─── DATA RECORDS ───
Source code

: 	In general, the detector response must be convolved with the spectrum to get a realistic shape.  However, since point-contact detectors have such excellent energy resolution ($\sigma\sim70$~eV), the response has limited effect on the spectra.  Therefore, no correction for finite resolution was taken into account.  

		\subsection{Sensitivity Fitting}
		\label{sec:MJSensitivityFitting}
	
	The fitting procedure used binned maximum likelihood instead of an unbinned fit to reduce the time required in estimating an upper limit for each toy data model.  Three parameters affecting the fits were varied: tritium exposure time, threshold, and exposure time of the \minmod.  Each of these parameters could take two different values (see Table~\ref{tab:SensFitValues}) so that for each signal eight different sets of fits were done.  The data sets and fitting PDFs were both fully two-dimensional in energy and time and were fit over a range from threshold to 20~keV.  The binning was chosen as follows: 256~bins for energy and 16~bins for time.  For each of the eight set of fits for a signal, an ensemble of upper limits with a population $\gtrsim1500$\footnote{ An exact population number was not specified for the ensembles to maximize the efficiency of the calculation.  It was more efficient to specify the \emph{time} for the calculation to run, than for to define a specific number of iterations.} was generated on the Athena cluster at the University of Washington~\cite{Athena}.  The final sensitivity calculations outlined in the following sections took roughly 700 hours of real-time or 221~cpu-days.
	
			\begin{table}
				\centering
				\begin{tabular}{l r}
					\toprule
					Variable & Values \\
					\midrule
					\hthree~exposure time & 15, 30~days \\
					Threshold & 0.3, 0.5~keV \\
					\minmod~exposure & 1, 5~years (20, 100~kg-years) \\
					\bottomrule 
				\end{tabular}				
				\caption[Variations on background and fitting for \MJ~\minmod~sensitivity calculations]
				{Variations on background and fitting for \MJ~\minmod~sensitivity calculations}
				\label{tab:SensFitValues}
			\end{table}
───
PROBLEM DETAILS: What is needed is a word-for-word copy of the records.

RESULT:
Source code

: 	In general, the detector response must be convolved with the spectrum to get a realistic shape.  However, since point-contact detectors have such excellent energy resolution ($\sigma\sim70$~eV), the response has limited effect on the spectra.  Therefore, no correction for finite resolution was taken into account.  

		\subsection{Sensitivity Fitting}
		\label{sec:MJSensitivityFitting}
	
	The fitting procedure used binned maximum likelihood instead of an unbinned fit to reduce the time required in estimating an upper limit for each toy data model.  Three parameters affecting the fits were varied: tritium exposure time, threshold, and exposure time of the \minmod.  Each of these parameters could take two different values (see Table~\ref{tab:SensFitValues}) so that for each signal eight different sets of fits were done.  The data sets and fitting PDFs were both fully two-dimensional in energy and time and were fit over a range from threshold to 20~keV.  The binning was chosen as follows: 256~bins for energy and 16~bins for time.  For each of the eight set of fits for a signal, an ensemble of upper limits with a population $\gtrsim1500$\footnote{ An exact population number was not specified for the ensembles to maximize the efficiency of the calculation.  It was more efficient to specify the \emph{time} for the calculation to run, than for to define a specific number of iterations.} was generated on the Athena cluster at the University of Washington~\cite{Athena}.  The final sensitivity calculations outlined in the following sections took roughly 700 hours of real-time or 221~cpu-days.
	
			\begin{table}
				\centering
				\begin{tabular}{l r}
					\toprule
					Variable & Values \\
					\midrule
					\hthree~exposure time & 15, 30~days \\
					Threshold & 0.3, 0.5~keV \\
					\minmod~exposure & 1, 5~years (20, 100~kg-years) \\
					\bottomrule 
				\end{tabular}				
				\caption[Variations on background and fitting for \MJ~\minmod~sensitivity calculations]
				{Variations on background and fitting for \MJ~\minmod~sensitivity calculations}
				\label{tab:SensFitValues}
			\end{table}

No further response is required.